|Publication number||US4600290 A|
|Application number||US 06/754,914|
|Publication date||Jul 15, 1986|
|Filing date||Jul 15, 1985|
|Priority date||Mar 26, 1984|
|Publication number||06754914, 754914, US 4600290 A, US 4600290A, US-A-4600290, US4600290 A, US4600290A|
|Inventors||Steven R. Ungemach|
|Original Assignee||Ricoh Co., Ltd., Ricoh Systems, Inc.|
|Export Citation||BiBTeX, EndNote, RefMan|
|Patent Citations (6), Referenced by (2), Classifications (11), Legal Events (7)|
|External Links: USPTO, USPTO Assignment, Espacenet|
This application is a continuation of U.S. application, Ser. No. 593,486, filed Mar. 26, 1984 now abandoned.
This invention relates generally to electrophotographic copying apparatus, and more particularly to an assembly for developing a latent electrostatic image formed on the outer surface of a developing drum.
The present invention is especially useful in a known type of electrophotographic copying apparatus which includes a rotatable drum having a photosensitive outer circumferential surface, and means for rotating the drum so that this outer surface defines a fixed annular path of movement. The apparatus produces copies from a given electrostatic latent image corresponding to the information to be copied. The latent image is represented by a pattern of voltage gradients on the surface of the drum. The latent image is developed by means of charged toner particles applied to the image bearing surface; the applied toner is transferred from the drum to a blank sheet for transforming the latter to the desired copy.
Considering the formation of the latent image more particularly, the insulating surface of the photoconductive drum is first given a uniform electrostatic charge. the charged surface is exposed to a light pattern conforming to the information to be reproduced. During exposure, the charge on the insulating surface is dissipated in proportion to the lightness of the area to be copied. Thus, after exposure is completed, a pattern of electrical potential or a latent image remains on the insulating surface which can be developed by applying toner to the surface. As the toner comes into contact with the surface, being charged to an opposite potential from the latent image, it is attracted to the areas of the surface of higher electrical potential to produce a developed image which can be transferred to paper or the like.

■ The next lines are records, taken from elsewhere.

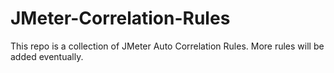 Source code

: # JMeter-Correlation-Rules

This repo is a collection of JMeter Auto Correlation Rules. More rules will be added eventually.
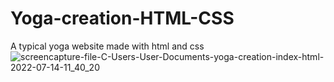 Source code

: # Yoga-creation-HTML-CSS
A typical yoga website made with html and css
![screencapture-file-C-Users-User-Documents-yoga-creation-index-html-2022-07-14-11_40_20](https://user-images.githubusercontent.com/100203073/178964604-e55527f7-2da5-4294-a07e-76446e585c4e.png)
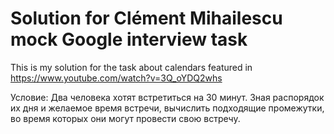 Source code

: # Solution for Clément Mihailescu mock Google interview task
This is my solution for the task about calendars featured in https://www.youtube.com/watch?v=3Q_oYDQ2whs

Условие:
Два человека хотят встретиться на 30 минут.
Зная распорядок их дня и желаемое время встречи, вычислить подходящие промежутки, во время которых они могут провести свою встречу.
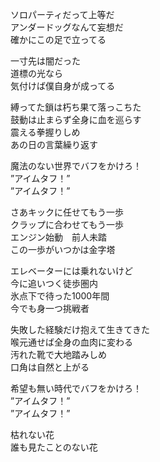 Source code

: ソロパーティだって上等だ  
アンダードッグなんて妄想だ  
確かにこの足で立ってる

一寸先は闇だった  
道標の光なら  
気付けば僕自身が成ってる

縛ってた鎖は朽ち果て落っこちた  
鼓動は止まらず全身に血を巡らす  
震える拳握りしめ  
あの日の言葉繰り返す

魔法のない世界でバフをかけろ！  
”アイムタフ！”  
”アイムタフ！”

さあキックに任せてもう一歩  
クラップに合わせてもう一歩  
エンジン始動　前人未踏  
この一歩がいつかは金字塔

エレベーターには乗れないけど  
今に追いつく徒歩圏内  
氷点下で待った1000年間  
今でも身一つ挑戦者

失敗した経験だけ抱えて生きてきた  
喉元通せば全身の血肉に変わる  
汚れた靴で大地踏みしめ  
口角は自然と上がる

希望も無い時代でバフをかけろ！  
”アイムタフ！”  
”アイムタフ！”

枯れない花  
誰も見たことのない花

One known development technique by which toner can be applied to the insulating surface is cascade development. Two-component developer consists of a mixture of toner particles and carrier material, which as the name applies carries the toner in a controlled manner from place to place in the development housing. It is brought to an elevated position adjacent the insulating surface, and released so that it flows or cascades past the surface bearing the latent image.
Typically, the carrier material is chosen so that it is remotely located from the toner material in the triboelectric series; when the two are mixed, the charges generated on each due to triboelectrification which makes each attractive to the other. The triboelectrification causes many toner particles to adhere to each carrier bead. When the developer is cascaded through the development zone, adjacent or over the surface of the drum, the toner particles are separated from the carrier material and attracted to the charged portions of the insulating surface due to the impact of the developer against the surface and strong forces of attraction on the toner particles by electrostatic forces on the surface. After flowing through the development zone, the carrier material and any remaining toner particles are mixed with additional toner particles, raised to the elevated position and again cascaded over the plate.
It is an objective of the present invention to provide an improved apparatus for developing latent electrostatic images.
Another object of the present invention is to provide improved apparatus for cascade development.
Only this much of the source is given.